THE DATA:
──────────

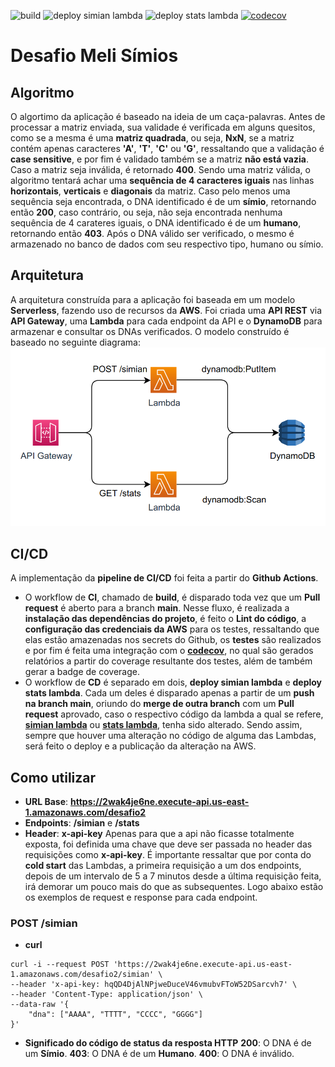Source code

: ![build](https://github.com/Marcelo-Scarton/DesafioMeli/actions/workflows/build.yml/badge.svg)
![deploy simian lambda](https://github.com/Marcelo-Scarton/DesafioMeli/actions/workflows/deploy_simian.yml/badge.svg)
![deploy stats lambda](https://github.com/Marcelo-Scarton/DesafioMeli/actions/workflows/deploy_stats.yml/badge.svg)
[![codecov](https://codecov.io/gh/Marcelo-Scarton/DesafioMeli/branch/main/graph/badge.svg?token=T6SOKX1JDH)](https://codecov.io/gh/Marcelo-Scarton/DesafioMeli)
# Desafio Meli Símios
## Algoritmo
O algortimo da aplicação é baseado na ideia de um caça-palavras. Antes de processar a matriz enviada, sua validade é verificada em alguns quesitos, como se a mesma é uma **matriz quadrada**, ou seja, **NxN**, se a matriz contém apenas caracteres **'A'**, **'T'**, **'C'** ou **'G'**, ressaltando que a validação é **case sensitive**, e por fim é validado também se a matriz **não está vazia**. Caso a matriz seja inválida, é retornado **400**. Sendo uma matriz válida, o algoritmo tentará achar uma **sequência de 4 caracteres iguais** nas linhas **horizontais**, **verticais** e **diagonais** da matriz. Caso pelo menos uma sequência seja encontrada, o DNA identificado é de um **símio**, retornando então **200**, caso contrário, ou seja, não seja encontrada nenhuma sequência de 4 carateres iguais, o DNA identificado é de um **humano**, retornando então **403**. Após o DNA válido ser verificado, o mesmo é armazenado no banco de dados com seu respectivo tipo, humano ou símio.
## Arquitetura
A arquitetura construída para a aplicação foi baseada em um modelo **Serverless**, fazendo uso de recursos da **AWS**. Foi criada uma **API REST** via **API Gateway**, uma **Lambda** para cada endpoint da API e o **DynamoDB** para armazenar e consultar os DNAs verificados. O modelo construído é baseado no seguinte diagrama:
![diagrama-aws](diagram.png)
## CI/CD
A implementação da **pipeline de CI/CD** foi feita a partir do **Github Actions**.
- O workflow de **CI**, chamado de **build**, é disparado toda vez que um  **Pull request** é aberto para a branch **main**. Nesse fluxo, é realizada a **instalação das dependências do projeto**, é feito o **Lint do código**, a **configuração das credenciais da AWS** para os testes, ressaltando que elas estão amazenadas nos secrets do Github, os **testes** são realizados e por fim é feita uma integração com o **[codecov](https://about.codecov.io/)**, no qual são gerados relatórios a partir do coverage resultante dos testes, além de também gerar a badge de coverage.
- O workflow de **CD** é separado em dois, **deploy simian lambda** e **deploy stats lambda**. Cada um deles é disparado apenas a partir de um **push na branch main**, oriundo do **merge de outra branch** com um **Pull request** aprovado, caso o respectivo código da lambda a qual se refere, **[simian lambda](src/simian_lambda/lambda_function.py)** ou **[stats lambda](src/stats_lambda/lambda_function.py)**, tenha sido alterado. Sendo assim, sempre que houver uma alteração no código de alguma das Lambdas, será feito o deploy e a publicação da alteração na AWS.
## Como utilizar
- **URL Base**: **https://2wak4je6ne.execute-api.us-east-1.amazonaws.com/desafio2**
- **Endpoints**: **/simian** e **/stats**
- **Header**: **x-api-key**
Apenas para que a api não ficasse totalmente exposta, foi definida uma chave que deve ser passada no header das requisições como **x-api-key**. É importante ressaltar que por conta do **cold start** das Lambdas, a primeira requisição a um dos endpoints, depois de um intervalo de 5 a 7 minutos desde a última requisição feita, irá demorar um pouco mais do que as subsequentes. Logo abaixo estão os exemplos de request e response para cada endpoint.
### POST /simian
- **curl**
```
curl -i --request POST 'https://2wak4je6ne.execute-api.us-east-1.amazonaws.com/desafio2/simian' \
--header 'x-api-key: hqQD4DjAlNPjweDuceV46vmubvFToW52DSarcvh7' \
--header 'Content-Type: application/json' \
--data-raw '{
    "dna": ["AAAA", "TTTT", "CCCC", "GGGG"]
}'
```
- **Significado do código de status da resposta HTTP**
**200**: O DNA é de um **Símio**.
**403**: O DNA é de um **Humano**.
**400**: O DNA é inválido.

──────────

All lines above that include the word "workflows" should be located and copied.

RESPONSE AREA:
: ![build](https://github.com/Marcelo-Scarton/DesafioMeli/actions/workflows/build.yml/badge.svg)
![deploy simian lambda](https://github.com/Marcelo-Scarton/DesafioMeli/actions/workflows/deploy_simian.yml/badge.svg)
![deploy stats lambda](https://github.com/Marcelo-Scarton/DesafioMeli/actions/workflows/deploy_stats.yml/badge.svg)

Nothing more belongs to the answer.